[Work instruction]:
Omit all pictures, then retype the data exactly as given.

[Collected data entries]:
★ ★ ★ ★ ★ ★ ★

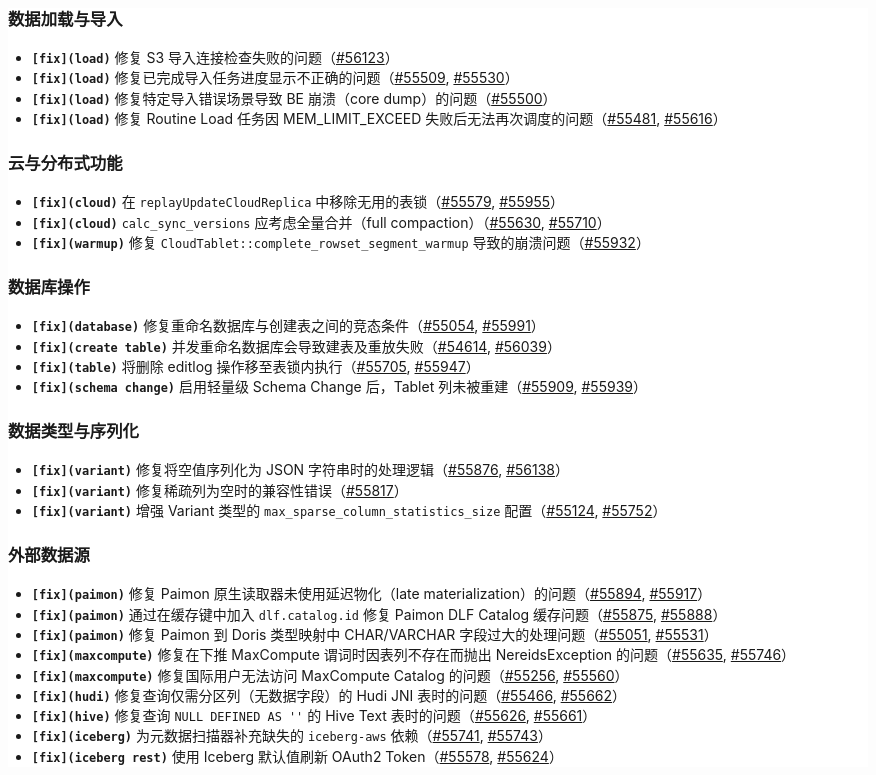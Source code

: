 
### 数据加载与导入

- **`[fix](load)`** 修复 S3 导入连接检查失败的问题（[#56123](https://github.com/apache/doris/pull/56123)）
- **`[fix](load)`** 修复已完成导入任务进度显示不正确的问题（[#55509](https://github.com/apache/doris/pull/55509), [#55530](https://github.com/apache/doris/pull/55530)）
- **`[fix](load)`** 修复特定导入错误场景导致 BE 崩溃（core dump）的问题（[#55500](https://github.com/apache/doris/pull/55500)）
- **`[fix](load)`** 修复 Routine Load 任务因 MEM_LIMIT_EXCEED 失败后无法再次调度的问题（[#55481](https://github.com/apache/doris/pull/55481), [#55616](https://github.com/apache/doris/pull/55616)）


### 云与分布式功能

- **`[fix](cloud)`** 在 `replayUpdateCloudReplica` 中移除无用的表锁（[#55579](https://github.com/apache/doris/pull/55579), [#55955](https://github.com/apache/doris/pull/55955)）
- **`[fix](cloud)`** `calc_sync_versions` 应考虑全量合并（full compaction）（[#55630](https://github.com/apache/doris/pull/55630), [#55710](https://github.com/apache/doris/pull/55710)）
- **`[fix](warmup)`** 修复 `CloudTablet::complete_rowset_segment_warmup` 导致的崩溃问题（[#55932](https://github.com/apache/doris/pull/55932)）


### 数据库操作

- **`[fix](database)`** 修复重命名数据库与创建表之间的竞态条件（[#55054](https://github.com/apache/doris/pull/55054), [#55991](https://github.com/apache/doris/pull/55991)）
- **`[fix](create table)`** 并发重命名数据库会导致建表及重放失败（[#54614](https://github.com/apache/doris/pull/54614), [#56039](https://github.com/apache/doris/pull/56039)）
- **`[fix](table)`** 将删除 editlog 操作移至表锁内执行（[#55705](https://github.com/apache/doris/pull/55705), [#55947](https://github.com/apache/doris/pull/55947)）
- **`[fix](schema change)`** 启用轻量级 Schema Change 后，Tablet 列未被重建（[#55909](https://github.com/apache/doris/pull/55909), [#55939](https://github.com/apache/doris/pull/55939)）


### 数据类型与序列化

- **`[fix](variant)`** 修复将空值序列化为 JSON 字符串时的处理逻辑（[#55876](https://github.com/apache/doris/pull/55876), [#56138](https://github.com/apache/doris/pull/56138)）
- **`[fix](variant)`** 修复稀疏列为空时的兼容性错误（[#55817](https://github.com/apache/doris/pull/55817)）
- **`[fix](variant)`** 增强 Variant 类型的 `max_sparse_column_statistics_size` 配置（[#55124](https://github.com/apache/doris/pull/55124), [#55752](https://github.com/apache/doris/pull/55752)）


### 外部数据源

- **`[fix](paimon)`** 修复 Paimon 原生读取器未使用延迟物化（late materialization）的问题（[#55894](https://github.com/apache/doris/pull/55894), [#55917](https://github.com/apache/doris/pull/55917)）
- **`[fix](paimon)`** 通过在缓存键中加入 `dlf.catalog.id` 修复 Paimon DLF Catalog 缓存问题（[#55875](https://github.com/apache/doris/pull/55875), [#55888](https://github.com/apache/doris/pull/55888)）
- **`[fix](paimon)`** 修复 Paimon 到 Doris 类型映射中 CHAR/VARCHAR 字段过大的处理问题（[#55051](https://github.com/apache/doris/pull/55051), [#55531](https://github.com/apache/doris/pull/55531)）
- **`[fix](maxcompute)`** 修复在下推 MaxCompute 谓词时因表列不存在而抛出 NereidsException 的问题（[#55635](https://github.com/apache/doris/pull/55635), [#55746](https://github.com/apache/doris/pull/55746)）
- **`[fix](maxcompute)`** 修复国际用户无法访问 MaxCompute Catalog 的问题（[#55256](https://github.com/apache/doris/pull/55256), [#55560](https://github.com/apache/doris/pull/55560)）
- **`[fix](hudi)`** 修复查询仅需分区列（无数据字段）的 Hudi JNI 表时的问题（[#55466](https://github.com/apache/doris/pull/55466), [#55662](https://github.com/apache/doris/pull/55662)）
- **`[fix](hive)`** 修复查询 `NULL DEFINED AS ''` 的 Hive Text 表时的问题（[#55626](https://github.com/apache/doris/pull/55626), [#55661](https://github.com/apache/doris/pull/55661)）
- **`[fix](iceberg)`** 为元数据扫描器补充缺失的 `iceberg-aws` 依赖（[#55741](https://github.com/apache/doris/pull/55741), [#55743](https://github.com/apache/doris/pull/55743)）
- **`[fix](iceberg rest)`** 使用 Iceberg 默认值刷新 OAuth2 Token（[#55578](https://github.com/apache/doris/pull/55578), [#55624](https://github.com/apache/doris/pull/55624)）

★ ★ ★ ★ ★ ★ ★

[Output]:
Source code

: 
### 数据加载与导入

- **`[fix](load)`** 修复 S3 导入连接检查失败的问题（[#56123](https://github.com/apache/doris/pull/56123)）
- **`[fix](load)`** 修复已完成导入任务进度显示不正确的问题（[#55509](https://github.com/apache/doris/pull/55509), [#55530](https://github.com/apache/doris/pull/55530)）
- **`[fix](load)`** 修复特定导入错误场景导致 BE 崩溃（core dump）的问题（[#55500](https://github.com/apache/doris/pull/55500)）
- **`[fix](load)`** 修复 Routine Load 任务因 MEM_LIMIT_EXCEED 失败后无法再次调度的问题（[#55481](https://github.com/apache/doris/pull/55481), [#55616](https://github.com/apache/doris/pull/55616)）


### 云与分布式功能

- **`[fix](cloud)`** 在 `replayUpdateCloudReplica` 中移除无用的表锁（[#55579](https://github.com/apache/doris/pull/55579), [#55955](https://github.com/apache/doris/pull/55955)）
- **`[fix](cloud)`** `calc_sync_versions` 应考虑全量合并（full compaction）（[#55630](https://github.com/apache/doris/pull/55630), [#55710](https://github.com/apache/doris/pull/55710)）
- **`[fix](warmup)`** 修复 `CloudTablet::complete_rowset_segment_warmup` 导致的崩溃问题（[#55932](https://github.com/apache/doris/pull/55932)）


### 数据库操作

- **`[fix](database)`** 修复重命名数据库与创建表之间的竞态条件（[#55054](https://github.com/apache/doris/pull/55054), [#55991](https://github.com/apache/doris/pull/55991)）
- **`[fix](create table)`** 并发重命名数据库会导致建表及重放失败（[#54614](https://github.com/apache/doris/pull/54614), [#56039](https://github.com/apache/doris/pull/56039)）
- **`[fix](table)`** 将删除 editlog 操作移至表锁内执行（[#55705](https://github.com/apache/doris/pull/55705), [#55947](https://github.com/apache/doris/pull/55947)）
- **`[fix](schema change)`** 启用轻量级 Schema Change 后，Tablet 列未被重建（[#55909](https://github.com/apache/doris/pull/55909), [#55939](https://github.com/apache/doris/pull/55939)）


### 数据类型与序列化

- **`[fix](variant)`** 修复将空值序列化为 JSON 字符串时的处理逻辑（[#55876](https://github.com/apache/doris/pull/55876), [#56138](https://github.com/apache/doris/pull/56138)）
- **`[fix](variant)`** 修复稀疏列为空时的兼容性错误（[#55817](https://github.com/apache/doris/pull/55817)）
- **`[fix](variant)`** 增强 Variant 类型的 `max_sparse_column_statistics_size` 配置（[#55124](https://github.com/apache/doris/pull/55124), [#55752](https://github.com/apache/doris/pull/55752)）


### 外部数据源

- **`[fix](paimon)`** 修复 Paimon 原生读取器未使用延迟物化（late materialization）的问题（[#55894](https://github.com/apache/doris/pull/55894), [#55917](https://github.com/apache/doris/pull/55917)）
- **`[fix](paimon)`** 通过在缓存键中加入 `dlf.catalog.id` 修复 Paimon DLF Catalog 缓存问题（[#55875](https://github.com/apache/doris/pull/55875), [#55888](https://github.com/apache/doris/pull/55888)）
- **`[fix](paimon)`** 修复 Paimon 到 Doris 类型映射中 CHAR/VARCHAR 字段过大的处理问题（[#55051](https://github.com/apache/doris/pull/55051), [#55531](https://github.com/apache/doris/pull/55531)）
- **`[fix](maxcompute)`** 修复在下推 MaxCompute 谓词时因表列不存在而抛出 NereidsException 的问题（[#55635](https://github.com/apache/doris/pull/55635), [#55746](https://github.com/apache/doris/pull/55746)）
- **`[fix](maxcompute)`** 修复国际用户无法访问 MaxCompute Catalog 的问题（[#55256](https://github.com/apache/doris/pull/55256), [#55560](https://github.com/apache/doris/pull/55560)）
- **`[fix](hudi)`** 修复查询仅需分区列（无数据字段）的 Hudi JNI 表时的问题（[#55466](https://github.com/apache/doris/pull/55466), [#55662](https://github.com/apache/doris/pull/55662)）
- **`[fix](hive)`** 修复查询 `NULL DEFINED AS ''` 的 Hive Text 表时的问题（[#55626](https://github.com/apache/doris/pull/55626), [#55661](https://github.com/apache/doris/pull/55661)）
- **`[fix](iceberg)`** 为元数据扫描器补充缺失的 `iceberg-aws` 依赖（[#55741](https://github.com/apache/doris/pull/55741), [#55743](https://github.com/apache/doris/pull/55743)）
- **`[fix](iceberg rest)`** 使用 Iceberg 默认值刷新 OAuth2 Token（[#55578](https://github.com/apache/doris/pull/55578), [#55624](https://github.com/apache/doris/pull/55624)）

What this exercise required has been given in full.